[Start of Attachment]

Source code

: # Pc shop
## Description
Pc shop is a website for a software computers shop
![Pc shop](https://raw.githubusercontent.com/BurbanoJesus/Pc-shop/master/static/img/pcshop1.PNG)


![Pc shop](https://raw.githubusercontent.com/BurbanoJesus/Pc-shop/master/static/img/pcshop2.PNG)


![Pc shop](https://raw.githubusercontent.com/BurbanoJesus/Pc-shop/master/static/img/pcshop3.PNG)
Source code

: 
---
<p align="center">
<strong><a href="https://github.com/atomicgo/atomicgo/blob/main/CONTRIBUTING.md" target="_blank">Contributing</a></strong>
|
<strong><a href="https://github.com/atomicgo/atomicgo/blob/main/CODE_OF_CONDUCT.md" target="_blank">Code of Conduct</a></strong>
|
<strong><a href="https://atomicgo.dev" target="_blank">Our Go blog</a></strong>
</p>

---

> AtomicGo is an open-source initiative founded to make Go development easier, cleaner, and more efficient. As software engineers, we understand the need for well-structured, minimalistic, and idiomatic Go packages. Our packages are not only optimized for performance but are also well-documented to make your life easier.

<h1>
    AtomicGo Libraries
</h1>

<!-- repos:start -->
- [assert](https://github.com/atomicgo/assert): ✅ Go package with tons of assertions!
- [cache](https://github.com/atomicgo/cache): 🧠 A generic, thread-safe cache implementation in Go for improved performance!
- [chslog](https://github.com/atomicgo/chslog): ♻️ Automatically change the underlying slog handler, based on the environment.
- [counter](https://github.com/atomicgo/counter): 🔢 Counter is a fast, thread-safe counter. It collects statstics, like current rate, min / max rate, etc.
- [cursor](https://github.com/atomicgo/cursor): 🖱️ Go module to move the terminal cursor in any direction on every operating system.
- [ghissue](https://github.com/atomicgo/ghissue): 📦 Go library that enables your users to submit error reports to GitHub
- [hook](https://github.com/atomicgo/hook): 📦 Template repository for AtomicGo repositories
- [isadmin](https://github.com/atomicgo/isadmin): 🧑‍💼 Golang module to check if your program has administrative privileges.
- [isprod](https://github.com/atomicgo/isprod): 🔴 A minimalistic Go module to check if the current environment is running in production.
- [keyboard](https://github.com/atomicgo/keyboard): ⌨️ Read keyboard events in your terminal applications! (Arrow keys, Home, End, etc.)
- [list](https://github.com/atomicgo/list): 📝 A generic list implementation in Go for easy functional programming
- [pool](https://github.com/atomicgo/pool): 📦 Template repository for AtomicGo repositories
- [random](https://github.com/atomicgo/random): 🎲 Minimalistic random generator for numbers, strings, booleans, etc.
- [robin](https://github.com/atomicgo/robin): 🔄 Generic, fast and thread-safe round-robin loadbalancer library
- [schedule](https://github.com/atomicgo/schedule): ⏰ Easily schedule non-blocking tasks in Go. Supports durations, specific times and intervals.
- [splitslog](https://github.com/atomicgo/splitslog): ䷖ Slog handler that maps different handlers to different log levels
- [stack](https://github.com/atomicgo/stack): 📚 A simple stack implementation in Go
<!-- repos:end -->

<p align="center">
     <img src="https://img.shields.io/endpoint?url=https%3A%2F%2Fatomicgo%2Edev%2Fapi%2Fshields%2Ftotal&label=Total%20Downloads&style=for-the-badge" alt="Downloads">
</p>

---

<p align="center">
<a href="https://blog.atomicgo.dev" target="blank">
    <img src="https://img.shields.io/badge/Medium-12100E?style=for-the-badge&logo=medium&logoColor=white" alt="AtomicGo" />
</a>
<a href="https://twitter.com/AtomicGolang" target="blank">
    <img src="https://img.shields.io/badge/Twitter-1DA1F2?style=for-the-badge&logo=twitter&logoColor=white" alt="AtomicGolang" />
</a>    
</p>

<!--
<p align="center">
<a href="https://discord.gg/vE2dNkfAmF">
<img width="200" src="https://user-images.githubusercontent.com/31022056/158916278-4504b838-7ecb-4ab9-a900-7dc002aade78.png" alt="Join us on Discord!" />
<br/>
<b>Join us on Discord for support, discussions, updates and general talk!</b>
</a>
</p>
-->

[End of Attachment]

__What this task involves__.
In the preceding material, find each line holding the word "fast" and copy it out.

__Output__.
- [counter](https://github.com/atomicgo/counter): 🔢 Counter is a fast, thread-safe counter. It collects statstics, like current rate, min / max rate, etc.
- [robin](https://github.com/atomicgo/robin): 🔄 Generic, fast and thread-safe round-robin loadbalancer library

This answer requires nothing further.